__WHAT THE TASK ASKS__
Restate the following entries exactly. Keep the pictures out.

__DATASET CONTENT__
○ ○ ○ ○
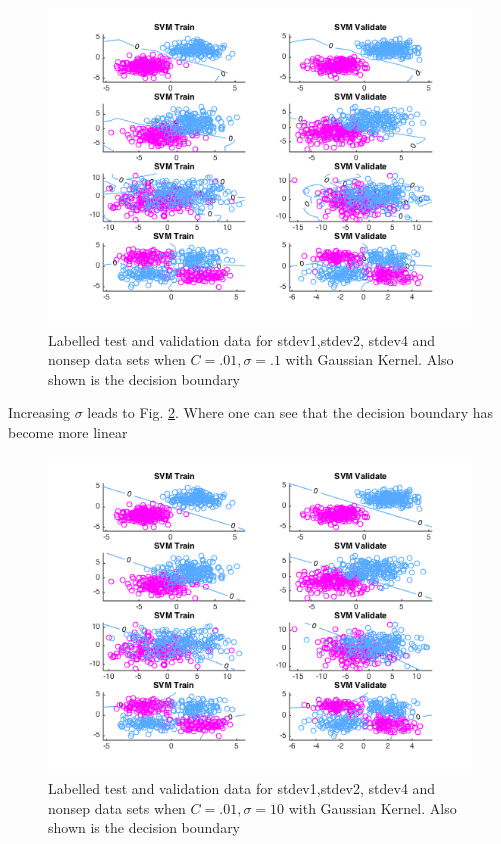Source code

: \documentclass[12pt, twocolumn]{article}
\begin{document}
 \begin{figure}[H]
\center
\includegraphics[scale =.4]{Cpt01BWpt1.png}
\caption{Labelled test and validation data for stdev1,stdev2, stdev4 and nonsep data sets when $C=.01, \sigma =.1$ with Gaussian Kernel. Also shown is the decision boundary }
\label{SVM Gauss C01}
\end{figure}
 
 Increasing $\sigma$ leads to Fig. \ref{SVM Gauss C10}. Where one can see that the decision boundary has become more linear
 \begin{figure}[H]
\center
\includegraphics[scale =.4]{Cpt01BW10.png}
\caption{Labelled test and validation data for stdev1,stdev2, stdev4 and nonsep data sets when $C=.01, \sigma =10$ with Gaussian Kernel. Also shown is the decision boundary }
\label{SVM Gauss C10}
\end{figure}
\end{document}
○ ○ ○ ○
__OUTPUT BELOW__
Source code

: \documentclass[12pt, twocolumn]{article}
\begin{document}
 \begin{figure}[H]
\center
\includegraphics[scale =.4]{Cpt01BWpt1.png}
\caption{Labelled test and validation data for stdev1,stdev2, stdev4 and nonsep data sets when $C=.01, \sigma =.1$ with Gaussian Kernel. Also shown is the decision boundary }
\label{SVM Gauss C01}
\end{figure}
 
 Increasing $\sigma$ leads to Fig. \ref{SVM Gauss C10}. Where one can see that the decision boundary has become more linear
 \begin{figure}[H]
\center
\includegraphics[scale =.4]{Cpt01BW10.png}
\caption{Labelled test and validation data for stdev1,stdev2, stdev4 and nonsep data sets when $C=.01, \sigma =10$ with Gaussian Kernel. Also shown is the decision boundary }
\label{SVM Gauss C10}
\end{figure}
\end{document}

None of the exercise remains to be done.